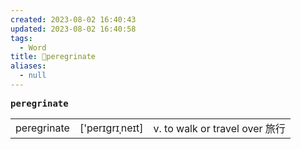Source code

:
 ```yaml
---
created: 2023-08-02 16:40:43
updated: 2023-08-02 16:40:58
tags:
  - Word
title: 📖peregrinate
aliases:
  - null
---
```


<pre><strong>peregrinate</strong></pre>
|   |   |   |
|---|---|---|
|peregrinate|['perɪgrɪˌneɪt]|v. to walk or travel over 旅⾏|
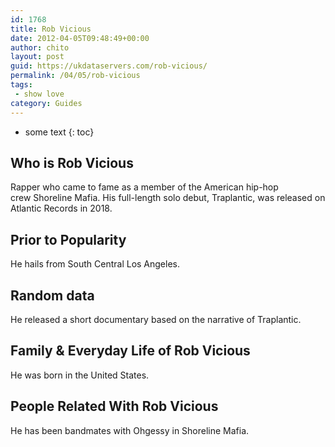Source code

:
 ```yaml
---
id: 1768
title: Rob Vicious
date: 2012-04-05T09:48:49+00:00
author: chito
layout: post
guid: https://ukdataservers.com/rob-vicious/
permalink: /04/05/rob-vicious
tags:
 - show love
category: Guides
---
```


* some text
{: toc}
          
          
## Who is  Rob Vicious
                  
                  
                  
Rapper who came to fame as a member of the American hip-hop crew Shoreline Mafia. His full-length solo debut, Traplantic, was released on Atlantic Records in 2018. 
                  
                
                
                
## Prior to Popularity 
                  
                  
                  
He hails from South Central Los Angeles. 
                  
                
                
                
## Random data 
                  
                  
                  
He released a short documentary based on the narrative of Traplantic. 
                  
                
                
                
## Family & Everyday Life of Rob Vicious
                  
                  
                  
He was born in the United States.  
                  
                
                
                
## People Related With  Rob Vicious
                  
                  
                  
He has been bandmates with Ohgessy in Shoreline Mafia. 
                  
                
              
            
          
          
          
    
    
  
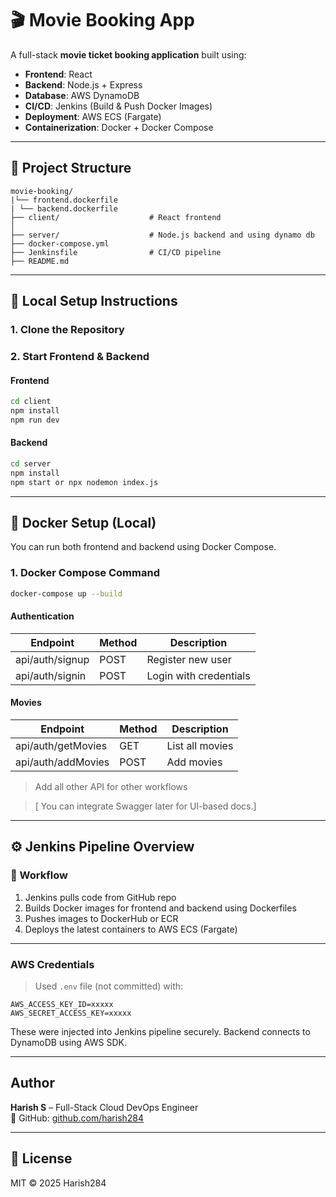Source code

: # 🎬 Movie Booking App

A full-stack **movie ticket booking application** built using:

- **Frontend**: React
- **Backend**: Node.js + Express
- **Database**: AWS DynamoDB
- **CI/CD**: Jenkins (Build & Push Docker Images)
- **Deployment**: AWS ECS (Fargate)
- **Containerization**: Docker + Docker Compose

---

## 📁 Project Structure

```
movie-booking/
|└── frontend.dockerfile
| └── backend.dockerfile
├── client/                    # React frontend
│   
├── server/                    # Node.js backend and using dynamo db
├── docker-compose.yml
├── Jenkinsfile                # CI/CD pipeline
├── README.md
```

---

## 🔧 Local Setup Instructions

### 1. Clone the Repository


### 2. Start Frontend & Backend

#### Frontend

```bash
cd client
npm install
npm run dev
```

#### Backend

```bash
cd server
npm install
npm start or npx nodemon index.js
```

---

## 🐳 Docker Setup (Local)

You can run both frontend and backend using Docker Compose.

### 1. Docker Compose Command

```bash
docker-compose up --build
```




#### Authentication

| Endpoint           | Method | Description           |
|--------------------|--------|-----------------------|
| api/auth/signup     | POST   | Register new user     |
| api/auth/signin       | POST   | Login with credentials|

#### Movies

| Endpoint           | Method | Description           |
|--------------------|--------|-----------------------|
| api/auth/getMovies | GET    | List all movies       |
| api/auth/addMovies | POST   | Add  movies           |


> Add all other API for other workflows

> [ You can integrate Swagger later for UI-based docs.]

---

## ⚙️ Jenkins Pipeline Overview

### 🔁 Workflow

1. Jenkins pulls code from GitHub repo
2. Builds Docker images for frontend and backend using Dockerfiles
3. Pushes images to DockerHub or ECR
4. Deploys the latest containers to AWS ECS (Fargate)

---


### AWS Credentials

> Used `.env` file (not committed) with:
```
AWS_ACCESS_KEY_ID=xxxxx
AWS_SECRET_ACCESS_KEY=xxxxx
```

These were injected into Jenkins pipeline securely. Backend connects to DynamoDB using AWS SDK.

---

## Author

**Harish S** – Full-Stack Cloud DevOps Engineer  
🔗 GitHub: [github.com/harish284](https://github.com/harish284)

---

## 📄 License

MIT © 2025 Harish284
+ + + +
* **What you should do**:
Please print an exact copy of the records, with no pictures.

* **Exercise answer**:
Source code

:
 ```yaml
---
created: 2023-08-02 16:40:43
updated: 2023-08-02 16:40:58
tags:
  - Word
title: 📖peregrinate
aliases:
  - null
---
```


<pre><strong>peregrinate</strong></pre>
|   |   |   |
|---|---|---|
|peregrinate|['perɪgrɪˌneɪt]|v. to walk or travel over 旅⾏|
Source code

:
 ```yaml
---
id: 1768
title: Rob Vicious
date: 2012-04-05T09:48:49+00:00
author: chito
layout: post
guid: https://ukdataservers.com/rob-vicious/
permalink: /04/05/rob-vicious
tags:
 - show love
category: Guides
---
```


* some text
{: toc}
          
          
## Who is  Rob Vicious
                  
                  
                  
Rapper who came to fame as a member of the American hip-hop crew Shoreline Mafia. His full-length solo debut, Traplantic, was released on Atlantic Records in 2018. 
                  
                
                
                
## Prior to Popularity 
                  
                  
                  
He hails from South Central Los Angeles. 
                  
                
                
                
## Random data 
                  
                  
                  
He released a short documentary based on the narrative of Traplantic. 
                  
                
                
                
## Family & Everyday Life of Rob Vicious
                  
                  
                  
He was born in the United States.  
                  
                
                
                
## People Related With  Rob Vicious
                  
                  
                  
He has been bandmates with Ohgessy in Shoreline Mafia. 
                  
                
              
            
          
          
          
    
    
  
Source code

: # 🎬 Movie Booking App

A full-stack **movie ticket booking application** built using:

- **Frontend**: React
- **Backend**: Node.js + Express
- **Database**: AWS DynamoDB
- **CI/CD**: Jenkins (Build & Push Docker Images)
- **Deployment**: AWS ECS (Fargate)
- **Containerization**: Docker + Docker Compose

---

## 📁 Project Structure

```
movie-booking/
|└── frontend.dockerfile
| └── backend.dockerfile
├── client/                    # React frontend
│   
├── server/                    # Node.js backend and using dynamo db
├── docker-compose.yml
├── Jenkinsfile                # CI/CD pipeline
├── README.md
```

---

## 🔧 Local Setup Instructions

### 1. Clone the Repository


### 2. Start Frontend & Backend

#### Frontend

```bash
cd client
npm install
npm run dev
```

#### Backend

```bash
cd server
npm install
npm start or npx nodemon index.js
```

---

## 🐳 Docker Setup (Local)

You can run both frontend and backend using Docker Compose.

### 1. Docker Compose Command

```bash
docker-compose up --build
```




#### Authentication

| Endpoint           | Method | Description           |
|--------------------|--------|-----------------------|
| api/auth/signup     | POST   | Register new user     |
| api/auth/signin       | POST   | Login with credentials|

#### Movies

| Endpoint           | Method | Description           |
|--------------------|--------|-----------------------|
| api/auth/getMovies | GET    | List all movies       |
| api/auth/addMovies | POST   | Add  movies           |


> Add all other API for other workflows

> [ You can integrate Swagger later for UI-based docs.]

---

## ⚙️ Jenkins Pipeline Overview

### 🔁 Workflow

1. Jenkins pulls code from GitHub repo
2. Builds Docker images for frontend and backend using Dockerfiles
3. Pushes images to DockerHub or ECR
4. Deploys the latest containers to AWS ECS (Fargate)

---


### AWS Credentials

> Used `.env` file (not committed) with:
```
AWS_ACCESS_KEY_ID=xxxxx
AWS_SECRET_ACCESS_KEY=xxxxx
```

These were injected into Jenkins pipeline securely. Backend connects to DynamoDB using AWS SDK.

---

## Author

**Harish S** – Full-Stack Cloud DevOps Engineer  
🔗 GitHub: [github.com/harish284](https://github.com/harish284)

---

## 📄 License

MIT © 2025 Harish284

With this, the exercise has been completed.